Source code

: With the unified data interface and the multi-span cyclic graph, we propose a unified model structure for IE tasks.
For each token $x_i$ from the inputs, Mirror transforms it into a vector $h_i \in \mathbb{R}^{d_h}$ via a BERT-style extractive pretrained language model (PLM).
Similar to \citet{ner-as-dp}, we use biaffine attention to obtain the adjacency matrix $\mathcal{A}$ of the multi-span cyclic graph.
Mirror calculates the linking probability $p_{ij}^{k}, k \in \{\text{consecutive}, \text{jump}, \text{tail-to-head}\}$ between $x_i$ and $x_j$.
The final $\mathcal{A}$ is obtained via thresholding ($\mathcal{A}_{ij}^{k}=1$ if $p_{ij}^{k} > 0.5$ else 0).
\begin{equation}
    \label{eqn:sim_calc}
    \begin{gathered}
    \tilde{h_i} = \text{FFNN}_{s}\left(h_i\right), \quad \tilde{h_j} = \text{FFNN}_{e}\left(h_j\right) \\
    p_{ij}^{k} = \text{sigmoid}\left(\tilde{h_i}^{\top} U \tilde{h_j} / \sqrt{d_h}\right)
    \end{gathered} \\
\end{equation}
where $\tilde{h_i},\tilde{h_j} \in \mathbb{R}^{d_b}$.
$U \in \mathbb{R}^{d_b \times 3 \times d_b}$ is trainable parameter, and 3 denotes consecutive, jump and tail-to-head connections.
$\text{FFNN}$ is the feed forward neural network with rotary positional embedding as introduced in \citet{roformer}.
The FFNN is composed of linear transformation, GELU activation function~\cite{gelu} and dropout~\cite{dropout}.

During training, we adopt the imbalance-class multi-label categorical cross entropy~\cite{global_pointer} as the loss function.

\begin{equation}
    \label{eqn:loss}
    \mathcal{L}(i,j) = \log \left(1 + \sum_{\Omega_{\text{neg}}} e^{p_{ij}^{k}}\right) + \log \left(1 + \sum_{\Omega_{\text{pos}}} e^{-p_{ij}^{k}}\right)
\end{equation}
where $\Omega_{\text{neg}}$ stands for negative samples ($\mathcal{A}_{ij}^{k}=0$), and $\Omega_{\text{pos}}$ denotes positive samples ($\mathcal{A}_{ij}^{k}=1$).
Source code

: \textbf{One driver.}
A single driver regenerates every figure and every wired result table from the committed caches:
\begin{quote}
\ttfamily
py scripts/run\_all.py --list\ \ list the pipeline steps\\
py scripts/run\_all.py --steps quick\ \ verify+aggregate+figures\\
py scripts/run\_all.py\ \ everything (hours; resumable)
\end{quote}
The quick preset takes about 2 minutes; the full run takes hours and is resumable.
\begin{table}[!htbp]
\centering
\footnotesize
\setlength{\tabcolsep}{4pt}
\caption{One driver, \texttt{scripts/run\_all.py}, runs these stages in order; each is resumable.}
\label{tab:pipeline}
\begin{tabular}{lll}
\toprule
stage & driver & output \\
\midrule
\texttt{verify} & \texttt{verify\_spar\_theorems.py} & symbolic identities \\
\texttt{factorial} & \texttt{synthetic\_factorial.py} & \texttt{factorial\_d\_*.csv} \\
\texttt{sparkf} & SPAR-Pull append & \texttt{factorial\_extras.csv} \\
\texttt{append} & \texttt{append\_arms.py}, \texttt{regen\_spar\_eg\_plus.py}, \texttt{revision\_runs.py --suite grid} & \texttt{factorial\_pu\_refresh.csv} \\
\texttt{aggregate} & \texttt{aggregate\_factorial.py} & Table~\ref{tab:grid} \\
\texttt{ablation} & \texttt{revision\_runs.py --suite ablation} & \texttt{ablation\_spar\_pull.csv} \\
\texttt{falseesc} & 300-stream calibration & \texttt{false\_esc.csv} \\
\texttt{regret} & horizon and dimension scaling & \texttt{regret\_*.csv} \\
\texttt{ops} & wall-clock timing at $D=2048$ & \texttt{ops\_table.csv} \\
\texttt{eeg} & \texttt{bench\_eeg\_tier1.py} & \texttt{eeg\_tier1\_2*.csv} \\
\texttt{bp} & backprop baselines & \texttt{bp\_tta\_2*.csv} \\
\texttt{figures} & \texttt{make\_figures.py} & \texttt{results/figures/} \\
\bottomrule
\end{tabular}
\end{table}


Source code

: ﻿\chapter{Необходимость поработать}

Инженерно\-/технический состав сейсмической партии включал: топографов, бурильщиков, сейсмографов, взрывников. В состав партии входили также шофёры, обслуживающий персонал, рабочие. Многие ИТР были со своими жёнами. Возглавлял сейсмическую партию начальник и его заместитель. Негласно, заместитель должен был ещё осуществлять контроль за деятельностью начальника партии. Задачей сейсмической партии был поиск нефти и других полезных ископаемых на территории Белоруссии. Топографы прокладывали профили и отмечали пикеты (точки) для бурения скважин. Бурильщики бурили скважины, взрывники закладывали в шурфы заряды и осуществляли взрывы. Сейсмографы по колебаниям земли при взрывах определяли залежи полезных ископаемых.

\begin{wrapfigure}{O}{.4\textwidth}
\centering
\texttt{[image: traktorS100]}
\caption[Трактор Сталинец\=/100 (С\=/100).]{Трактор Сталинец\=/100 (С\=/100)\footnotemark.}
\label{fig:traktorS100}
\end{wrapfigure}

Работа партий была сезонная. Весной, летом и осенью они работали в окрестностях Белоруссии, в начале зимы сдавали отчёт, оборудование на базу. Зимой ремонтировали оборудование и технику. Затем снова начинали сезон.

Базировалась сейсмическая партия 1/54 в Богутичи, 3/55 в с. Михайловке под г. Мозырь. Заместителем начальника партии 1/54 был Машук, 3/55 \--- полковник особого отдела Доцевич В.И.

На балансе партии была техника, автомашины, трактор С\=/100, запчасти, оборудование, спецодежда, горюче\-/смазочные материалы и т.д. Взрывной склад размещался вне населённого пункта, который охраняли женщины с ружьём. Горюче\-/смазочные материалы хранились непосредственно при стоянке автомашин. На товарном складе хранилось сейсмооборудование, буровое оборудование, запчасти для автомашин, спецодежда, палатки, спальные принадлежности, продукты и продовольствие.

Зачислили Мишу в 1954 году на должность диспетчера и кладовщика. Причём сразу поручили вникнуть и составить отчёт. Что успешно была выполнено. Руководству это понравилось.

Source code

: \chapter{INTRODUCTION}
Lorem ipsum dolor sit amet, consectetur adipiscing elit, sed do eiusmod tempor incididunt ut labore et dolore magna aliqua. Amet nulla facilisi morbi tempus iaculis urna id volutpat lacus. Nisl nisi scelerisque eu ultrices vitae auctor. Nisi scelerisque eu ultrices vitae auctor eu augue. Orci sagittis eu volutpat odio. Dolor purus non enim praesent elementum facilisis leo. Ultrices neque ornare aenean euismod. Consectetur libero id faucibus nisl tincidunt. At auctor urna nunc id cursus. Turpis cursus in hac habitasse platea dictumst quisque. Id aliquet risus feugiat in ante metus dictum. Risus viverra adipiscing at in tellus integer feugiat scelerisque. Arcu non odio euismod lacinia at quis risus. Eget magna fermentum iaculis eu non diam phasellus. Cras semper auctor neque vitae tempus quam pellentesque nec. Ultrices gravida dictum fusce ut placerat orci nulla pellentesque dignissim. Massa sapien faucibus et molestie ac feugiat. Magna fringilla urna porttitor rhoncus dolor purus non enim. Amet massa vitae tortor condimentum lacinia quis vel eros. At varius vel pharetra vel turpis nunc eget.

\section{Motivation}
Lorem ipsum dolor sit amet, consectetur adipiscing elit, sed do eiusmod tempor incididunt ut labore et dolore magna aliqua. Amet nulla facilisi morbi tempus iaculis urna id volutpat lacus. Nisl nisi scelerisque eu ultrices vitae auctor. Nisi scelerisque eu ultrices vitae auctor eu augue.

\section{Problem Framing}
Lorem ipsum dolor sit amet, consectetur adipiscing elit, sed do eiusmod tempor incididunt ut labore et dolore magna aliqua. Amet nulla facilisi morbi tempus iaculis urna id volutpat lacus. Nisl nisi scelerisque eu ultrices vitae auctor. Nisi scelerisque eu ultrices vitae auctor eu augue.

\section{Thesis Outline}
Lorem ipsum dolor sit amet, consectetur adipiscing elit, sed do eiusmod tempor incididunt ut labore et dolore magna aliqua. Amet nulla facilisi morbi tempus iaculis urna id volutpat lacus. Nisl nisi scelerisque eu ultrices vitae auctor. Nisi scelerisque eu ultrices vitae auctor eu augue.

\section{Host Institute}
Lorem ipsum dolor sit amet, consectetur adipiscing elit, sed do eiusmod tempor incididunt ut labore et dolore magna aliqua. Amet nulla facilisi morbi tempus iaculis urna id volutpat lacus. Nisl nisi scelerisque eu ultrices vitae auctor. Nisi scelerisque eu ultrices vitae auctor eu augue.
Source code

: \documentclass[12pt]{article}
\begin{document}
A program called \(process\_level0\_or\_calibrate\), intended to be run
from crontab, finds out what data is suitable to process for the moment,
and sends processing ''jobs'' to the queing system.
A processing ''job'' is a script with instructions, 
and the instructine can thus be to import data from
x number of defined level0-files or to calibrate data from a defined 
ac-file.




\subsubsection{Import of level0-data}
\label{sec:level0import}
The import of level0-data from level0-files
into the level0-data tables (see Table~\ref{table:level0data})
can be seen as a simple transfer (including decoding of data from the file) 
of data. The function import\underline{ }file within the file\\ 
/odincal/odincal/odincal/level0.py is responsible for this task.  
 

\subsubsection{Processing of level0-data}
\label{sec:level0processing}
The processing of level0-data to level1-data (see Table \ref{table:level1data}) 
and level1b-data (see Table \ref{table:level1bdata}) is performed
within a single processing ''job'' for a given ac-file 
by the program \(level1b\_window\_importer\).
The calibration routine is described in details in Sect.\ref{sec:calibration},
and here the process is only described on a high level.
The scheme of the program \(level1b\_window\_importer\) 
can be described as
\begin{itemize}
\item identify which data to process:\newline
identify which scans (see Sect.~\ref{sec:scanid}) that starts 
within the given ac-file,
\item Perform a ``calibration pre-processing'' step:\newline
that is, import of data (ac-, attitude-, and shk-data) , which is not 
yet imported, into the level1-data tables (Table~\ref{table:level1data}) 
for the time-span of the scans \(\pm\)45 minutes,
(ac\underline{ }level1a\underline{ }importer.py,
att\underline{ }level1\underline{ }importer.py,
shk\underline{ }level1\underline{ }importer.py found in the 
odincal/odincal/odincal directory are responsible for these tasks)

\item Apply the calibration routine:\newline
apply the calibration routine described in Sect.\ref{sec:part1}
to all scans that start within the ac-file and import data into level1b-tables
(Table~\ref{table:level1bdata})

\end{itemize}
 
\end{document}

=== Work task ===
Lines after the one containing "for IE tasks." are not part of the task. Output the entries exactly from their first line through that one.

=== Answer for this exercise ===
Source code

: With the unified data interface and the multi-span cyclic graph, we propose a unified model structure for IE tasks.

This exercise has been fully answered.